In many ways, Sutton was defined by those early words.  They set him apart.

They made him special.  Sweet.  Vulnerable.  Unique.

I have no intention of holding Sutton back.

His “big boy” words are just as beautiful as his early words.

Regardless there are words I will miss:

pape (cape) - Just recently Sutton worked out the /c/ sound in cape.  He no longer has to be a paped crusader.

Nana (dad) - Sutton called his dad Nana for the better part of a year.  What seemed a little silly and misplaced initially, became symbolic of a unique bond between Sutton and his daddy.

ober dere (over there) - Sutton was almost three before he started using phrases.  This one was a favorite.

Lala (Lila) - Sutton has been able to say Lila’s name for some time.  He actually shifted from Lila to Lala in the early months of therapy.  Lila requires more motor planning, and was replaced by Lala for ease.  He still slips every once in a while.

an eyon (Buzz Lightyear) & ah ha (Woody)- Sutton found early and clever ways to communicate his needs and interests long before finding words.  Around his second birthday, Toy Story became his favorite movie.  Woody, Jessie, and Buzz took a front seat in his make believe world.  It’s not surprising that their names were among the first words Sutton uttered.
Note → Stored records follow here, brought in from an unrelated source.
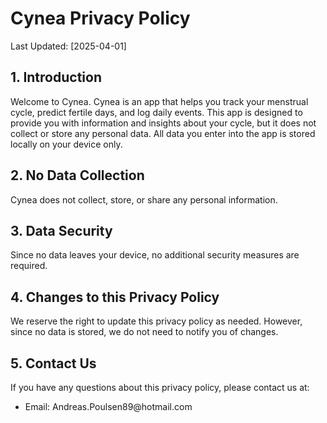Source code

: <h1>Cynea Privacy Policy</h1>

<p>Last Updated: [2025-04-01]</p>

<h2>1. Introduction</h2>

<p>Welcome to Cynea. Cynea is an app that helps you track your menstrual cycle, predict fertile days, and log daily events. This app is designed to provide you with information and insights about your cycle, but it does not collect or store any personal data. All data you enter into the app is stored locally on your device only.</p>

<h2>2. No Data Collection</h2>

<p>Cynea does not collect, store, or share any personal information.</p>

<h2>3. Data Security</h2>

<p>Since no data leaves your device, no additional security measures are required.</p>

<h2>4. Changes to this Privacy Policy</h2>

<p>We reserve the right to update this privacy policy as needed. However, since no data is stored, we do not need to notify you of changes.</p>

<h2>5. Contact Us</h2>

<p>If you have any questions about this privacy policy, please contact us at:</p>

<ul>
    <li>Email: Andreas.Poulsen89@hotmail.com</li>
</ul>

</body>
</html>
ah man (Spiderman) - When Sutton began to take an interest in superheroes, he used his tone and facial expression to talk about them.  It was unmistakable when he was referring to his web slinging hero.

gaga (water) - Sutton referred to water as gaga for a long time.  Water, cereal, and cheese were three of the few items that Sutton could ask for with an approximation.  It took many months of therapy for him to add edible items to his vocabulary.

awi (sorry) - Recently Sutton’s version of sorry turned from awi to sawi.

lub (love) - This isn’t the first time I’ve written about Sutton’s ability to show love.  His love was palpable long before he had words for it.  But here is nothing quite like the first time your child says they love you, even when it ends with a /b/.

And the final three words have yet to move from their original pronunciations, but if history repeats itself, they will disappear soon enough:

fwee (three) I’ve written about Sutton’s counting words before too.  He used to make fun of himself instead of attempting to count out loud.  One of his first words was oo (two), spoken shortly after his second birthday.  He hasn’t quite moved from fwee to three yet, but that day will come soon enough.

fanks (thanks) - Similar to three, Sutton doesn’t have exactly the motor control to produce the /th/ sound in thank(s).  He can often be heard declaring,  Fanks, mommy.  Fanks.

fawkit (chocolate) - And finally, there’s chocolate.  Sutton loves chocolate ice cream.  He loves any kind of chocolate, really.  His pronunciation of chocolate turns some heads.  At least for the moment anyway.